> _ASSIGNMENT_
Copy out the data below from the line containing "To sum up, by" to the line containing "fixed intervals and", both lines included, with all images left out.

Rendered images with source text
★ ★ ★ ★

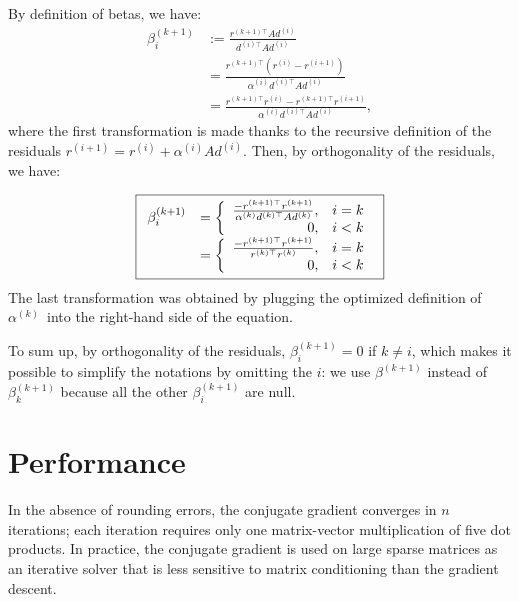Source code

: \documentclass[notitlepage,oneside]{book}
\begin{document}
\begin{itemize}
By definition of betas, we have:
\begin{align*}
  \beta^{(k+1)}_i&:= \frac{r^{(k+1)\top}Ad^{(i)}  }{d^{(i)\top}Ad^{(i)}} \\
&= \frac{r^{(k+1)\top}(r^{(i)}- r^{(i+1)})  }{\alpha^{(i)} d^{(i)\top}Ad^{(i)}} \\
  &= \frac{r^{(k+1)\top}r^{(i)}- r^{(k+1)\top}r^{(i+1)}}{\alpha^{(i)} d^{(i)\top}Ad^{(i)}},
\end{align*}
where the first transformation is made thanks to the recursive definition of the residuals $r^{(i+1)}= r^{(i)}+\alpha^{(i)} A d^{(i)}$.
Then, by orthogonality of the residuals, we have:

\begin{equation}
\nonumber
\boxed{
\begin{array}{rcl}
\beta^{(k+1)}_i &= \left \{ \begin{array}{r l} \frac{- r^{(k+1)\top}r^{(k+1)}}{\alpha^{(k)} d^{(k)\top}Ad^{(k)}}, & i=k\\ 0, & i<k \end{array} \right. \\
                &= \left \{ \begin{array}{r l} \frac{- r^{(k+1)\top}r^{(k+1)}}{r^{(k)\top}r^{(k)}}, & i=k\\ 0, & i<k \end{array} \right. 
\end{array}
}
\end{equation}
The last transformation was obtained by plugging the optimized definition of $\alpha^{(k)}$ into the right-hand side of the equation.

To sum up, by orthogonality of the residuals, $\beta^{(k+1)}_i=0$ if $k\neq i$, which makes it possible to simplify the notations by omitting the $i$:
we use $\beta^{(k+1)}$ instead of $\beta_k^{(k+1)}$ because all the other $\beta_i^{(k+1)}$ are null.

\end{itemize}


\newpage
\section{Performance}

In the absence of rounding errors, the conjugate gradient converges in $n$ iterations; each iteration requires only one matrix-vector multiplication of five dot products.
In practice, the conjugate gradient is used on large sparse matrices as an iterative solver that is less sensitive to matrix conditioning than the gradient descent.
\end{document}
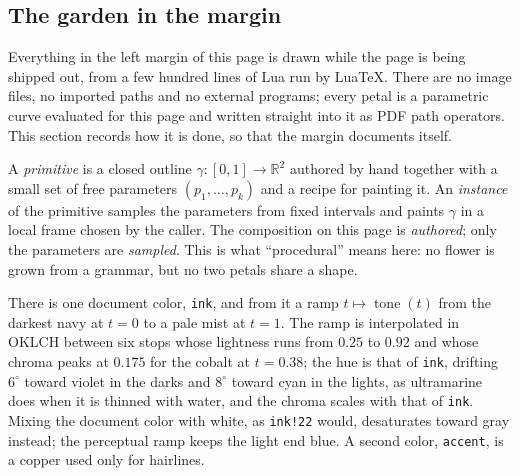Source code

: \setcounter{section}{3}\setcounter{subsection}{1}
\subsection{The garden in the margin}

Everything in the left margin of this page is drawn while the page is being shipped out,
from a few hundred lines of Lua run by Lua\TeX. There are no image files, no imported
paths and no external programs; every petal is a parametric curve evaluated for this page
and written straight into it as PDF path operators. This section records how it is done,
so that the margin documents itself.

\begin{definition}
A \emph{primitive} is a closed outline $\gamma\colon[0,1]\to\mathbb{R}^2$ authored by hand
together with a small set of free parameters $(p_1,\dots,p_k)$ and a recipe for painting
it. An \emph{instance} of the primitive samples the parameters from fixed intervals and
paints $\gamma$ in a local frame chosen by the caller. The composition on this page is
\emph{authored}; only the parameters are \emph{sampled}. This is what ``procedural'' means
here: no flower is grown from a grammar, but no two petals share a shape.
\end{definition}

\begin{construction}[Palette]
There is one document color, \texttt{ink}, and from it a ramp $t\mapsto\operatorname{tone}(t)$
from the darkest navy at $t=0$ to a pale mist at $t=1$. The ramp is interpolated in
OKLCH between six stops whose lightness runs from $0.25$ to $0.92$ and whose chroma peaks
at $0.175$ for the cobalt at $t=0.38$; the hue is that of \texttt{ink}, drifting $6^\circ$
toward violet in the darks and $8^\circ$ toward cyan in the lights, as ultramarine does when
it is thinned with water, and the chroma scales with that of \texttt{ink}. Mixing the
document color with white, as \texttt{ink!22} would, desaturates toward gray instead;
the perceptual ramp keeps the light end blue. A second color, \texttt{accent}, is a copper
used only for hairlines.
\end{construction}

★ ★ ★ ★

> _REPLY_
To sum up, by orthogonality of the residuals, $\beta^{(k+1)}_i=0$ if $k\neq i$, which makes it possible to simplify the notations by omitting the $i$:
we use $\beta^{(k+1)}$ instead of $\beta_k^{(k+1)}$ because all the other $\beta_i^{(k+1)}$ are null.

\end{itemize}


\newpage
\section{Performance}

In the absence of rounding errors, the conjugate gradient converges in $n$ iterations; each iteration requires only one matrix-vector multiplication of five dot products.
In practice, the conjugate gradient is used on large sparse matrices as an iterative solver that is less sensitive to matrix conditioning than the gradient descent.
\end{document}
Source code

: \setcounter{section}{3}\setcounter{subsection}{1}
\subsection{The garden in the margin}

Everything in the left margin of this page is drawn while the page is being shipped out,
from a few hundred lines of Lua run by Lua\TeX. There are no image files, no imported
paths and no external programs; every petal is a parametric curve evaluated for this page
and written straight into it as PDF path operators. This section records how it is done,
so that the margin documents itself.

\begin{definition}
A \emph{primitive} is a closed outline $\gamma\colon[0,1]\to\mathbb{R}^2$ authored by hand
together with a small set of free parameters $(p_1,\dots,p_k)$ and a recipe for painting
it. An \emph{instance} of the primitive samples the parameters from fixed intervals and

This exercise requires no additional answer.